Effective January 11, 2024, the Trust, the Sponsor and Coinbase, Inc., the prime broker of the Trust (“Coinbase” or the “Prime Broker”), on behalf of itself and as agent for Coinbase Custody Trust Company, LLC (“Coinbase Custody” or the “Custodian”) and Coinbase Credit, Inc. (“Coinbase Credit” and, collectively with Coinbase and Coinbase Custody, the “Coinbase Entities”), entered into the Coinbase Prime Broker Agreement governing the Trust’s and the Sponsor’s use of the Custodial and Prime Broker Services provided by the Custodian and the Prime Broker. The Prime Broker Agreement establishes the rights and responsibilities of the Custodian, the Prime Broker, the Sponsor and the Trust with respect to the Trust’s Bitcoin which is held in accounts maintained and operated by the Custodian, as a fiduciary with respect to the Trust’s assets, and the Prime Broker (together with the Custodian, the “Custodial Entities”)

F-11

on behalf of the Trust. The Custodian is responsible for safeguarding the Bitcoin held by the Trust, and holding the private key(s) that provide access to the Trust’s digital wallets and vaults. Additionally, on August 8, 2025, the Sponsor and Anchorage Digital Bank N.A. (“Anchorage Digital”), a national trust bank chartered by the Office of the Comptroller of the Currency, entered into a custodial services agreement (the “Anchorage Digital Custodian Agreement”). Pursuant to the Anchorage Digital Custodian Agreement, Anchorage Digital will provide services related to custody and safekeeping of the Trust’s Bitcoin holdings.

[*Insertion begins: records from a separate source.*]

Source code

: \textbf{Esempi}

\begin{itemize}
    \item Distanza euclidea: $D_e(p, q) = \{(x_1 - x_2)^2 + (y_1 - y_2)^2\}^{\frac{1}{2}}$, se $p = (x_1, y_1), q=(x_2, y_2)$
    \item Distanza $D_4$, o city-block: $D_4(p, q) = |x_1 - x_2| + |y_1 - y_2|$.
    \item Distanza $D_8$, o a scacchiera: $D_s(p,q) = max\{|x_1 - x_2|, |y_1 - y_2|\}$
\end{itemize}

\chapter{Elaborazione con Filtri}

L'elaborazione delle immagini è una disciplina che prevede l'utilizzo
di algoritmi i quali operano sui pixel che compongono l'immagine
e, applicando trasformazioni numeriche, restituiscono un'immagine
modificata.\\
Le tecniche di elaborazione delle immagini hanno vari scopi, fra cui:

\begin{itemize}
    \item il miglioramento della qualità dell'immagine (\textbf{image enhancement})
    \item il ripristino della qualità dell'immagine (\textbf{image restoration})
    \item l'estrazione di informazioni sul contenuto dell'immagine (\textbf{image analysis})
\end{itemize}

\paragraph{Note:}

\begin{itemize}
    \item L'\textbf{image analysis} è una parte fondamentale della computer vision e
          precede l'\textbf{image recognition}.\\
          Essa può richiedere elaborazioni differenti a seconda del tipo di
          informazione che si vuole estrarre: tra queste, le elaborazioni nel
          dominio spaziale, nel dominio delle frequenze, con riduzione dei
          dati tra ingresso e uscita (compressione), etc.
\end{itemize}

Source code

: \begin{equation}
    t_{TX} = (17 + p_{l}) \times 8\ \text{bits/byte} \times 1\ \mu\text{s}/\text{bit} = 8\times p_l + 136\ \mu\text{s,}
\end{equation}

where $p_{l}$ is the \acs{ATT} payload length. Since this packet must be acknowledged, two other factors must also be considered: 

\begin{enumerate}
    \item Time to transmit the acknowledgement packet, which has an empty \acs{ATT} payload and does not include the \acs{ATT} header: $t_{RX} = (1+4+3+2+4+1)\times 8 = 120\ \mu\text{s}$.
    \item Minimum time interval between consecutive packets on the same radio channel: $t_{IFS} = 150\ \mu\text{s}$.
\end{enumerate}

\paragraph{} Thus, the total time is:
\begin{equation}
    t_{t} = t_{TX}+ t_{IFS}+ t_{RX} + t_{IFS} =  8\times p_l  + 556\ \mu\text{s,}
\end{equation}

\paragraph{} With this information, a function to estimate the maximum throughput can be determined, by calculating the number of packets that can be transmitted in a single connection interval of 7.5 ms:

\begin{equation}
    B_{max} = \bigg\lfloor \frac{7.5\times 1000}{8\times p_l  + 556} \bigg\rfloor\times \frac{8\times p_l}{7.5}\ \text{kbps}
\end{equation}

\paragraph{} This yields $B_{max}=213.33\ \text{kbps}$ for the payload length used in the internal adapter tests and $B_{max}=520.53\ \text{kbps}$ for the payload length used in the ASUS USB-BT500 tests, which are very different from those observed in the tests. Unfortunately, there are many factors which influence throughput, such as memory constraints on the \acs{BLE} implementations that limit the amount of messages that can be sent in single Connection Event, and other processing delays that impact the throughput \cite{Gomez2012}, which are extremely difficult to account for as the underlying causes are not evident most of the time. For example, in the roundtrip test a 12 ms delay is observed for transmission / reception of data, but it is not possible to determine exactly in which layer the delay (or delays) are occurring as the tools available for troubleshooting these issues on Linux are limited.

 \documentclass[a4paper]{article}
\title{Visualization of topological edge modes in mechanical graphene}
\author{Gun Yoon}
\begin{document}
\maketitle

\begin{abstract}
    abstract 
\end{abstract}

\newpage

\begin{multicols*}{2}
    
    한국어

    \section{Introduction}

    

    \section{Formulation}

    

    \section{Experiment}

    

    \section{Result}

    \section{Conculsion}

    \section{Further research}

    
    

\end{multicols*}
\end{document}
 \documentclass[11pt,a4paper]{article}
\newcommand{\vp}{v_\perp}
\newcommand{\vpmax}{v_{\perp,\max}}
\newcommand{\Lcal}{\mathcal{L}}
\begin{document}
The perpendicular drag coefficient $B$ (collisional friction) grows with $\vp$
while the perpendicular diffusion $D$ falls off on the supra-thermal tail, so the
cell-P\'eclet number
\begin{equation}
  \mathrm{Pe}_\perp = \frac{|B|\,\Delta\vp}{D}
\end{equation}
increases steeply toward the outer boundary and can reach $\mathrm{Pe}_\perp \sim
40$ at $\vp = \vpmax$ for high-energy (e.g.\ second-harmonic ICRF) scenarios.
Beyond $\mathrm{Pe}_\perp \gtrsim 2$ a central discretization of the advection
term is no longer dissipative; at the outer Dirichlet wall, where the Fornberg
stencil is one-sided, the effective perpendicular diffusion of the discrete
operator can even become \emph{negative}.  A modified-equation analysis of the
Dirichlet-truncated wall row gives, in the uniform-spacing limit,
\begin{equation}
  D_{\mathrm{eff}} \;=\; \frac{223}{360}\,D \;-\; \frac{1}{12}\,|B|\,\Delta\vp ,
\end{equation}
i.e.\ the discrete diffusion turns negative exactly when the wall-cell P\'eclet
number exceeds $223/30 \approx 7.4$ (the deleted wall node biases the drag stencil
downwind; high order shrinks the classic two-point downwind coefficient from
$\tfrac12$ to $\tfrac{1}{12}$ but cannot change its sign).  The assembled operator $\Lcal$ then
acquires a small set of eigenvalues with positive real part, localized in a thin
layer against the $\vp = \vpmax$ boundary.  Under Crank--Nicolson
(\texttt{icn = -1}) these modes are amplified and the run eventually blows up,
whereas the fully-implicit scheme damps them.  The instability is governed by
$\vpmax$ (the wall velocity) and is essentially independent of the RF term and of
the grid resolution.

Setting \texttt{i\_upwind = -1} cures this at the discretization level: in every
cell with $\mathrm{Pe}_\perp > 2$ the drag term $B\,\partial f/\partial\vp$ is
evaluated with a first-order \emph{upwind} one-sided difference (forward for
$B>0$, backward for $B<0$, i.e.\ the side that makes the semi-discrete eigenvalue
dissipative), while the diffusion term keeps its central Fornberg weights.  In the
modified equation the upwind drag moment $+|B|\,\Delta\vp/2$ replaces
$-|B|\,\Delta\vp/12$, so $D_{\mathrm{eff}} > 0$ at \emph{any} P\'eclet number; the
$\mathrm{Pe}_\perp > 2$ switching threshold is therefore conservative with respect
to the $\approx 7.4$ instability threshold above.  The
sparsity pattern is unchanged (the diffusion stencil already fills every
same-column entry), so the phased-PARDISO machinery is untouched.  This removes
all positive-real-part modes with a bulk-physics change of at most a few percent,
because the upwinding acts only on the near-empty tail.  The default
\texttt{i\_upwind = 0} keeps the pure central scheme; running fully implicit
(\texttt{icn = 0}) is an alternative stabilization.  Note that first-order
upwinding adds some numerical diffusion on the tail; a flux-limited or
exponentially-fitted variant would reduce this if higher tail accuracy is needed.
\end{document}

Effective January 11, 2024, the transfer agent for the Trust (the “Transfer Agent”) is The Bank of New York Mellon. The responsibilities of the Transfer Agent are to (1) facilitate the issuance and redemption of shares of the Trust; (2) respond to correspondence by Trust shareholders and others relating to its duties; (3) maintain shareholder accounts; and (4) make periodic reports to the Trust. The co-transfer agent for the Trust (the “Co-Transfer Agent”) is Continental Stock Transfer & Trust Company.

The administrator for the Trust (the “Administrator”) is BNY Mellon Asset Servicing, a division of The Bank of New York Mellon. BNY Mellon Asset Servicing provides administration and accounting services to the Trust. The Administrator’s fees are paid on behalf of the Trust by the Sponsor.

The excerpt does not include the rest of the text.